_PROMPT_: Starting at the line with "## Description" and going on through the line with "data by property.", reproduce each line in the records below exactly and nothing more.

_DATA FOR THIS EXERCISE_:
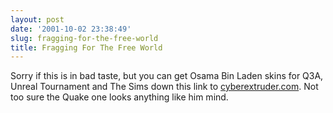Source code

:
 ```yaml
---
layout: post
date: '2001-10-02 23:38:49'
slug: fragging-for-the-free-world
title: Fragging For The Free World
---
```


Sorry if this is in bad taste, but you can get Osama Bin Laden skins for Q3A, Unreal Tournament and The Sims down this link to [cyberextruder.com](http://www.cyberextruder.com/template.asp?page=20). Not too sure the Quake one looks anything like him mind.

---

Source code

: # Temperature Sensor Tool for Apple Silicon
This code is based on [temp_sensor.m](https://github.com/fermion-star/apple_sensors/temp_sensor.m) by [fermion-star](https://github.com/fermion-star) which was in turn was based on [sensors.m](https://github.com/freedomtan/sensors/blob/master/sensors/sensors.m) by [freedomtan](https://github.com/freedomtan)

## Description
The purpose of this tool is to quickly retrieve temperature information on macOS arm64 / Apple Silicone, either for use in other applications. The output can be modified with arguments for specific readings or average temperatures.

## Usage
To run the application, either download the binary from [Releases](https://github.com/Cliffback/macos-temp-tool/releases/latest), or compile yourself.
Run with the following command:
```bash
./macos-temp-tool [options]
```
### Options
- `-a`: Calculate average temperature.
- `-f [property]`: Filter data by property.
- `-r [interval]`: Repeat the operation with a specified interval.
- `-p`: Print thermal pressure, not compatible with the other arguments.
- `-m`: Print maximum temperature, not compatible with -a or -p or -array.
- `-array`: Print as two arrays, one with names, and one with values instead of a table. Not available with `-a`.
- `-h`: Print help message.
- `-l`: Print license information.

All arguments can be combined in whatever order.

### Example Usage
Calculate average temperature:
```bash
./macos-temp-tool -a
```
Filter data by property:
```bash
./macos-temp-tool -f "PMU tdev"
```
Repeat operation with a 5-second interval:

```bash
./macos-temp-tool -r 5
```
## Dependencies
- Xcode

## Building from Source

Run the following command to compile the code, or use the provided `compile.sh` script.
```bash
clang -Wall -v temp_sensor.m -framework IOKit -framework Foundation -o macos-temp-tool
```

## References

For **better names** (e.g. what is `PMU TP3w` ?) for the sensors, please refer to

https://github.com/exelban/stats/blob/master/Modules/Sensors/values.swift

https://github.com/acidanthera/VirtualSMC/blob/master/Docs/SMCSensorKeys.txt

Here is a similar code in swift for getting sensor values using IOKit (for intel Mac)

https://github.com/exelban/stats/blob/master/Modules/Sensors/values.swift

_RESPONSE AREA_:
## Description
The purpose of this tool is to quickly retrieve temperature information on macOS arm64 / Apple Silicone, either for use in other applications. The output can be modified with arguments for specific readings or average temperatures.

## Usage
To run the application, either download the binary from [Releases](https://github.com/Cliffback/macos-temp-tool/releases/latest), or compile yourself.
Run with the following command:
```bash
./macos-temp-tool [options]
```
### Options
- `-a`: Calculate average temperature.
- `-f [property]`: Filter data by property.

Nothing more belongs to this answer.